During a stop at the Wexner Center for the Arts on the Elephant 6 Recording Company’s Holiday Surprise Tour in 2008, Mangum came out unannounced and put on a short performance.

“After the show he just came out with a guitar and stood in the middle of the crowd and played one song,” said Chuck Helm, director of performing arts at the Wexner Center. “People went pretty wild about it.”

When Mangum returns to Columbus for a concert Monday at the Southern Theatre at 8 p.m., he will perform before a sold-out crowd.

“It was incredible. I was expecting there to be a great demand, although it is always hard to tell,” said Jennifer Wray, marketing and media assistant at the Wexner Center. “But it sold out within a few hours.”

Mangum is best known from the 1990s indie rock band Neutral Milk Hotel.

The band “amassed a huge cult following even though they only released two records,” Helm said.

Despite developing a devoted following while in Neutral Milk Hotel, Mangum stayed out of the limelight in the years following the band’s breakup, Wray said.

“He has not been around since 1998, and he has really kept out of the public eye since then,” he said. “He very rarely plays shows.”

However, Mangum remained involved in the Elephant 6 Recording Company, which he had established with some friends in the late 1980s, according to the company’s website.

It was on a tour with this group that Mangum made his surprise appearance at the Wexner Center in 2008.

“It was an incredibly special moment and one that was memorable for those who were lucky enough to experience it,” Wray said.  

Helm said a lot of Mangum’s music deals with heavy emotional topics, such as isolation.

“There’s a raw, emotional quality to it,” he said.

That is what some listeners said they enjoy about his music.

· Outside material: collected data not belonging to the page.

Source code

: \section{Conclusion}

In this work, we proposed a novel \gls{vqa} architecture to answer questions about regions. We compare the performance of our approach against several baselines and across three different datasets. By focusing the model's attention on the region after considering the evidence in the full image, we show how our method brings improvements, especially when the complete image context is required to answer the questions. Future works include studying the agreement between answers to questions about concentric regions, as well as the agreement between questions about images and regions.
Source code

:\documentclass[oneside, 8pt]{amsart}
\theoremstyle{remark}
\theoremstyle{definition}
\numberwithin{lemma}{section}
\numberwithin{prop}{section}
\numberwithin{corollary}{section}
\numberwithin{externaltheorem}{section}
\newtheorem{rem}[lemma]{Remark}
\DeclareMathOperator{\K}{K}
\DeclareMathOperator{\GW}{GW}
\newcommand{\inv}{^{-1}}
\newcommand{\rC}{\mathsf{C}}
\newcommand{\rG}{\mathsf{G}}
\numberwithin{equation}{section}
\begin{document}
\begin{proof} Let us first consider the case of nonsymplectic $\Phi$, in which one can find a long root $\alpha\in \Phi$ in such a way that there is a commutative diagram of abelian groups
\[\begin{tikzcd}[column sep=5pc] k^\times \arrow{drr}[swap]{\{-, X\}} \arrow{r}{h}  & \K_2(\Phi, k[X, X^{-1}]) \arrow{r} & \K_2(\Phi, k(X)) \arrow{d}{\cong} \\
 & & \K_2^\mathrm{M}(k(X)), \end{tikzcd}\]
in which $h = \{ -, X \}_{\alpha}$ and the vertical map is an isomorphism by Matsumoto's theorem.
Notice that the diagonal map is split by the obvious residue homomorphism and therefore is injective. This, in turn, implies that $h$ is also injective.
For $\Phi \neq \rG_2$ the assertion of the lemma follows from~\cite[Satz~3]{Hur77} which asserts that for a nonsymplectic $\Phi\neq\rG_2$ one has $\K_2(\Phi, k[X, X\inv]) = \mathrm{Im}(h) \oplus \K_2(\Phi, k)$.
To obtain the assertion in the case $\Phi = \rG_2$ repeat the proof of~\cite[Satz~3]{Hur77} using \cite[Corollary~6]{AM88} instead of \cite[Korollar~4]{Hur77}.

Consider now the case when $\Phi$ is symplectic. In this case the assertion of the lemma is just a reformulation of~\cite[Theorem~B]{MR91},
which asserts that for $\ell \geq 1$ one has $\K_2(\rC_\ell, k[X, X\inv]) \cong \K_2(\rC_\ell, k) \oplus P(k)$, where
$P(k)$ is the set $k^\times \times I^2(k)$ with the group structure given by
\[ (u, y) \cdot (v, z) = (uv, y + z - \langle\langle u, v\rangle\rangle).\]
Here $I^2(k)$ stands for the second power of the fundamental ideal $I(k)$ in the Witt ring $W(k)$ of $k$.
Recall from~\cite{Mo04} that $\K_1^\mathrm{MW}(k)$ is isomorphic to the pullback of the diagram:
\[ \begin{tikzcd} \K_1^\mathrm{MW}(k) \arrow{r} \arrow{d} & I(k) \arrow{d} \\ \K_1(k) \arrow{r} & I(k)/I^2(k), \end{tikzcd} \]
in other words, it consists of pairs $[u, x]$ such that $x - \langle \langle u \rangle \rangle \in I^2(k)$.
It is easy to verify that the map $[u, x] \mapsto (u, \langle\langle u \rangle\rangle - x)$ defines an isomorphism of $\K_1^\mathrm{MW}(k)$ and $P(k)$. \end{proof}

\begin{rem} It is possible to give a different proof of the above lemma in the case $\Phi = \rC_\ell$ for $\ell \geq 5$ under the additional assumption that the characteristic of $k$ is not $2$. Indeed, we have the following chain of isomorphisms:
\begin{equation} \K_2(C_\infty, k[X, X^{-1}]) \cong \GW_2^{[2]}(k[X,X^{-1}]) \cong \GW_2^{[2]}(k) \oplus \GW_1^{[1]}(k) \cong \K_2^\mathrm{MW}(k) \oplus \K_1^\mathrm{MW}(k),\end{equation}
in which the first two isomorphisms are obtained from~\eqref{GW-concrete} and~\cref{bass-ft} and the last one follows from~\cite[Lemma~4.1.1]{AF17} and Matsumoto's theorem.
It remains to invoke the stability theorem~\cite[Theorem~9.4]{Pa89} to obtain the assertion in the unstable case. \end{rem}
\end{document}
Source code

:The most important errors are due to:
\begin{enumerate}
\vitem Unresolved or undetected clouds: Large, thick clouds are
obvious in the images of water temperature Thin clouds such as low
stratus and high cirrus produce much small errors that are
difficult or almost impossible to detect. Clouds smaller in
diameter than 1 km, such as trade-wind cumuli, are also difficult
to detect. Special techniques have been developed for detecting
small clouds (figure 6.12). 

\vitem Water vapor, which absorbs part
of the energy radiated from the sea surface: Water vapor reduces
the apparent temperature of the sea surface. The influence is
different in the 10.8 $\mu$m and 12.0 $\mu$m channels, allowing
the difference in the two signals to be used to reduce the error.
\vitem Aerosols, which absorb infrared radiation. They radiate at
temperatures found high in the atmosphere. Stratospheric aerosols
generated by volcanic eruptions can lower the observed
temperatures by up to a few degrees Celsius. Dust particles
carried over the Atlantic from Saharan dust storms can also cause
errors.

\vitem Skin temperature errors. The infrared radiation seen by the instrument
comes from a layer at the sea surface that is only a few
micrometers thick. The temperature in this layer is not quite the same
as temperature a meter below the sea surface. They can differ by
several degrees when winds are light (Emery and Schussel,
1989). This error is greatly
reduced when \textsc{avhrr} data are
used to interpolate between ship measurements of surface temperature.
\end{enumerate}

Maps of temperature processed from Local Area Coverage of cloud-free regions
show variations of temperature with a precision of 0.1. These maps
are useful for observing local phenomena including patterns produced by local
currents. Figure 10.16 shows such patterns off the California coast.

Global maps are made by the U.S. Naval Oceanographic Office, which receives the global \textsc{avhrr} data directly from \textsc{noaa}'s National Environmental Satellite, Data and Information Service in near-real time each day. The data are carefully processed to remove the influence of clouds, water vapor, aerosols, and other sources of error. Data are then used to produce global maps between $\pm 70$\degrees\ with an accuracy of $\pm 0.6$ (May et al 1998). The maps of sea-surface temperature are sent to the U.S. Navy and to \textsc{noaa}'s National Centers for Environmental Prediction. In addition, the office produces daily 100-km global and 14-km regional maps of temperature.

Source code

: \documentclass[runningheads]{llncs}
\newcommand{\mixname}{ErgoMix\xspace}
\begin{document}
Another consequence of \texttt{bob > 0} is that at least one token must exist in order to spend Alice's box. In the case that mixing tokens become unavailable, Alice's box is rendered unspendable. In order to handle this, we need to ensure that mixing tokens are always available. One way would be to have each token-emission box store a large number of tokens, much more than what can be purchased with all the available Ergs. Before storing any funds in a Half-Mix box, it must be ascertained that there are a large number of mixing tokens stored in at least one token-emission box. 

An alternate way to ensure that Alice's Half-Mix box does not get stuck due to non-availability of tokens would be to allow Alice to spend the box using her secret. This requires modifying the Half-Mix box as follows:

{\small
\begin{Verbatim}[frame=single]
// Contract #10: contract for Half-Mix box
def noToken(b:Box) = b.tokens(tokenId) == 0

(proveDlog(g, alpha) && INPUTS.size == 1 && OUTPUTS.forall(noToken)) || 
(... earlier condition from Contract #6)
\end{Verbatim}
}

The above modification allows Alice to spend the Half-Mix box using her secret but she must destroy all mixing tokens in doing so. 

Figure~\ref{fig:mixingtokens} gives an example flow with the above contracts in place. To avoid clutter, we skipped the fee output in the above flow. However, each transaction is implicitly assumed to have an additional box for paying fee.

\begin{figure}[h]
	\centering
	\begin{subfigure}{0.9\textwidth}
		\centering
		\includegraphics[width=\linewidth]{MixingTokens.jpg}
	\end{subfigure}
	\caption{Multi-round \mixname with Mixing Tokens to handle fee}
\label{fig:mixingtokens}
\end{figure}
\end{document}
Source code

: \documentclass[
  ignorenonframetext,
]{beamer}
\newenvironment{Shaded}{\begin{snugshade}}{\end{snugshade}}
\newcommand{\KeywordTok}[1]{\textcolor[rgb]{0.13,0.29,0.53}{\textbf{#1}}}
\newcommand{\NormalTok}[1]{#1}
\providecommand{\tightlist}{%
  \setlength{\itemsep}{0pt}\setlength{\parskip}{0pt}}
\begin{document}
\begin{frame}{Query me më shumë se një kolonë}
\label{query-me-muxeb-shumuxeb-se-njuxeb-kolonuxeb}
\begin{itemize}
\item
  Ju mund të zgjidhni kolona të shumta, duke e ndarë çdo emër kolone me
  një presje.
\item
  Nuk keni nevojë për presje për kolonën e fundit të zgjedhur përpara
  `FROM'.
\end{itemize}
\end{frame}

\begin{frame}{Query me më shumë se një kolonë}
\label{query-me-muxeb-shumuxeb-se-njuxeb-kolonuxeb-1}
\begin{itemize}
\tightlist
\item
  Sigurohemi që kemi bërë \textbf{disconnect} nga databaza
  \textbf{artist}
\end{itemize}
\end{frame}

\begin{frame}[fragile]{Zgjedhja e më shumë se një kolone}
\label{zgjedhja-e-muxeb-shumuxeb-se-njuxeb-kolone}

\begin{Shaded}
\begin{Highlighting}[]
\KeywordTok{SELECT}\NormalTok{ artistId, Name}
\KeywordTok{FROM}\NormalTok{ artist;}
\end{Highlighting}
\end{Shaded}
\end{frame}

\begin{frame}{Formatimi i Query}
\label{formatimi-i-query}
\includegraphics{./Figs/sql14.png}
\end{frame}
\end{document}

“It’s cool because the subject matter is more serious and a little more on the dark, depressing side, but it’s still good,” said Sam Fadel, a first-year in pre-business.

Mark Adkins, a first-year in psychology, said he also enjoys Mangum’s talent on the guitar.

“It’s some of the more impressive guitar work I’ve heard in acoustic music,” Adkins said.

This concert is part of the Next @ Wex series, which Wray said is a popular concert series at the Wexner Center that showcases both newer indie musicians and well-known bands.

“(Mangum) has been around for a while,” Wray said, “but he is still an indie guy.”

Helm said that at the concert on Monday he expects Mangum to play a mixture of his songs.

“I would expect probably quite a bit of material from Neutral Milk Hotel, but he has written stuff since then and I’m sure he’ll do those songs too,” Helm said.  

This concert is an especially exciting opportunity for fans who did not get the chance to see Mangum perform before he went on hiatus.

“(I’m most excited) just to get to see songs from an album I’ve been listening to for years actually get played live,” Adkins said.

Indie bands Tall Firs and Briars of North America are scheduled to open the show.

For this tour, Mangum was not offering interviews, Wray said, and no photography or recording is allowed at the show.

Tickets for the show are sold out, but Helm encourages anyone still interested to check with the Wexner Center or at the Southern Theatre on the day of the show, as some tickets may become available.